↓↓↓

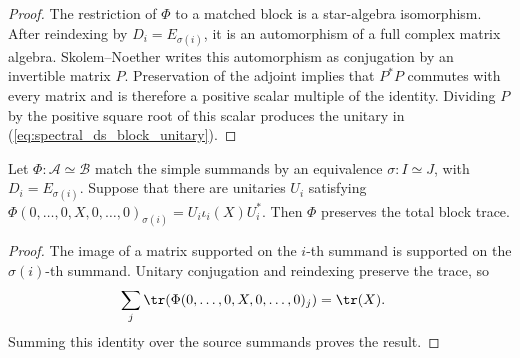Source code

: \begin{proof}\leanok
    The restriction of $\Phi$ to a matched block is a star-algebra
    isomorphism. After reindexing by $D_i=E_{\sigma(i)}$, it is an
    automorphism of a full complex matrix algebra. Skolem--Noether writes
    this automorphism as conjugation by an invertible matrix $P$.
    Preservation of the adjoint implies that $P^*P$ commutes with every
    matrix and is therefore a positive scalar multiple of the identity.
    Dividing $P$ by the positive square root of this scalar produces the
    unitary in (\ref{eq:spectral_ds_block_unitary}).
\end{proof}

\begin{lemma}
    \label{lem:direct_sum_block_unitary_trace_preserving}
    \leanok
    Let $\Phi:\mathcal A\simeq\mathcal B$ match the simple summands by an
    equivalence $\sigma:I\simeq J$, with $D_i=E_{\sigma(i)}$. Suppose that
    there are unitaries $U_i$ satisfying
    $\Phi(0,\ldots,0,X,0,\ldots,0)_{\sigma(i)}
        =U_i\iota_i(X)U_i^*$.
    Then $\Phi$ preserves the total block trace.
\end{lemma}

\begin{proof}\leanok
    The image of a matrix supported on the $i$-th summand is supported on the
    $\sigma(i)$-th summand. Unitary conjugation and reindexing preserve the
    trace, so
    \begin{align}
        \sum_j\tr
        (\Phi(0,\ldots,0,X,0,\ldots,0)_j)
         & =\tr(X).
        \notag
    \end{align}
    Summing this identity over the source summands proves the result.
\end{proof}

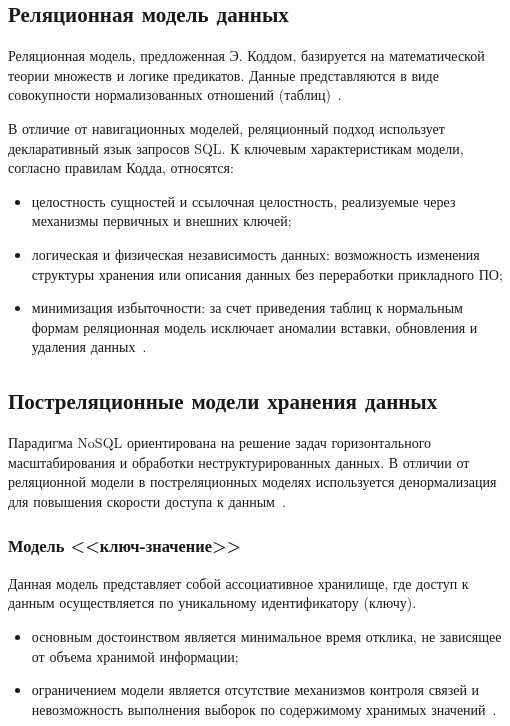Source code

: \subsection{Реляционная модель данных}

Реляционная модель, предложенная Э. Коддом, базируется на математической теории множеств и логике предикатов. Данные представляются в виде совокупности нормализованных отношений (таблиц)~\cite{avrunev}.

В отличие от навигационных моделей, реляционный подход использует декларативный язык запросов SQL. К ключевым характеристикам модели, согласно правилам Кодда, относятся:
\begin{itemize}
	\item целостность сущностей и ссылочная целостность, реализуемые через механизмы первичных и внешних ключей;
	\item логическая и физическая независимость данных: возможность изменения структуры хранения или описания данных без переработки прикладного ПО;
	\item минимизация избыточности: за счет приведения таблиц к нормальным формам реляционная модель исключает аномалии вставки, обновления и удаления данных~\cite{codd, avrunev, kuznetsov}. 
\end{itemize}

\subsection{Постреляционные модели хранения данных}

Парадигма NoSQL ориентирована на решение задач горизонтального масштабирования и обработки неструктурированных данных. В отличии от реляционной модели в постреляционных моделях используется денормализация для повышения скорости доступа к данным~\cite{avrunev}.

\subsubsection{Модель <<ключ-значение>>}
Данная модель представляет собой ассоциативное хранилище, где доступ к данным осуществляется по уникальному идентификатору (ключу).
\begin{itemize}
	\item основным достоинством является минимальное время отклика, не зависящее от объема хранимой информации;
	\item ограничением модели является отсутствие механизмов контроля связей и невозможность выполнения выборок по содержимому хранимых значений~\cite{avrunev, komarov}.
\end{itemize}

↑↑↑
↓↓↓

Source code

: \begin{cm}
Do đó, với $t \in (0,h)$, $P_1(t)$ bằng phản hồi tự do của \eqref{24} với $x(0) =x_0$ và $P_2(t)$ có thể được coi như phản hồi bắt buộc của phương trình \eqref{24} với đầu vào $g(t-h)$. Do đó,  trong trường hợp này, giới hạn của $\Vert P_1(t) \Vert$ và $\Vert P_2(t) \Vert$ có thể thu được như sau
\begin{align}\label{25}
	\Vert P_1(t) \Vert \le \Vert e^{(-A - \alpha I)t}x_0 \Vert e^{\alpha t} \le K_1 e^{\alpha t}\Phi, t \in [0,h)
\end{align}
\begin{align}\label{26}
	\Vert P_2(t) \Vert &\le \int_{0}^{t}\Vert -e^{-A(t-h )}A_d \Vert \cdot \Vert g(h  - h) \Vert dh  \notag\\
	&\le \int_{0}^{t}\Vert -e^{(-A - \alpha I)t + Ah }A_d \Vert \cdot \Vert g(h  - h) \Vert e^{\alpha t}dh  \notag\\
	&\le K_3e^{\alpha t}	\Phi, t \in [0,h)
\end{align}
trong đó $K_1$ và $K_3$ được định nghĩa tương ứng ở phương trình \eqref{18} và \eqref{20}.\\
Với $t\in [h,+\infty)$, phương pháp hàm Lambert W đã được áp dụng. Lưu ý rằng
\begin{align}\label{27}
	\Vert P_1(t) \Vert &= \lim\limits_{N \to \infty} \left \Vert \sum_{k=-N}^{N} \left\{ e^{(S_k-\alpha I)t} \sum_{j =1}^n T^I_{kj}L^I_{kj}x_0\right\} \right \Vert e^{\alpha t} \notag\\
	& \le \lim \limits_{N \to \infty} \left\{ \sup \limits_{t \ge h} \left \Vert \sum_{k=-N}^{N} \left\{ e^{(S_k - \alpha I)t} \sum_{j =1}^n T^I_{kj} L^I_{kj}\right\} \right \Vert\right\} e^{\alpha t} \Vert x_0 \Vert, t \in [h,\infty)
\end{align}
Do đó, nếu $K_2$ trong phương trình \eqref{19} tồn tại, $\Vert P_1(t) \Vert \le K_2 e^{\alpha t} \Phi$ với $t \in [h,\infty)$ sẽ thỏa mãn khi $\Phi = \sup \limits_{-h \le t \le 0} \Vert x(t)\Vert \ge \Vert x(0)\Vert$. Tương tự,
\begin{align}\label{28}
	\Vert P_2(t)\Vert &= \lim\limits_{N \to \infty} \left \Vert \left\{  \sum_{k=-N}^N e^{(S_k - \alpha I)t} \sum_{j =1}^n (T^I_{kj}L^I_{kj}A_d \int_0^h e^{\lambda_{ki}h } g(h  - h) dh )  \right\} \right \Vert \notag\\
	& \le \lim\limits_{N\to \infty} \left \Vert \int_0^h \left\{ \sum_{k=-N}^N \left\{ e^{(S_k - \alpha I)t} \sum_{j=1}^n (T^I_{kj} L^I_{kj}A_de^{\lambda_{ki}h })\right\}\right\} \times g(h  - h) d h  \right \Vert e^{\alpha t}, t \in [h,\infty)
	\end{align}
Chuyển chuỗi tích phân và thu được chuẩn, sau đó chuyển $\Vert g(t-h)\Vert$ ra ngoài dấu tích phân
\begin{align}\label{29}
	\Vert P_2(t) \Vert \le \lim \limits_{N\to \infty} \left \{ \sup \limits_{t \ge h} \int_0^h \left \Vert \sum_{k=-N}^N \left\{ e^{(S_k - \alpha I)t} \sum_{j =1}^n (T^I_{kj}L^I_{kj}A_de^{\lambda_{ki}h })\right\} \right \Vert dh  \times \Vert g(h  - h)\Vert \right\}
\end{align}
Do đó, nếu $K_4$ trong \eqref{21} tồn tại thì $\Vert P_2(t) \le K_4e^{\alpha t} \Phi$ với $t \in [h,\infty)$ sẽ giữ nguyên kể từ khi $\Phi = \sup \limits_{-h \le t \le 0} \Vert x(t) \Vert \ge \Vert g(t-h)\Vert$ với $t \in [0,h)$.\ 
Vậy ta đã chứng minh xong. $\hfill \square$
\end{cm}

↑↑↑

▶ _ACTION ITEM_
Everything in the material above from the line that has "x_0 \Vert, t \in [h,\infty)" through the line that has "Do đó, nếu $K_2$" must be duplicated exactly, with no other lines given.

▶ _RESPONSE AREA_
	& \le \lim \limits_{N \to \infty} \left\{ \sup \limits_{t \ge h} \left \Vert \sum_{k=-N}^{N} \left\{ e^{(S_k - \alpha I)t} \sum_{j =1}^n T^I_{kj} L^I_{kj}\right\} \right \Vert\right\} e^{\alpha t} \Vert x_0 \Vert, t \in [h,\infty)
\end{align}
Do đó, nếu $K_2$ trong phương trình \eqref{19} tồn tại, $\Vert P_1(t) \Vert \le K_2 e^{\alpha t} \Phi$ với $t \in [h,\infty)$ sẽ thỏa mãn khi $\Phi = \sup \limits_{-h \le t \le 0} \Vert x(t)\Vert \ge \Vert x(0)\Vert$. Tương tự,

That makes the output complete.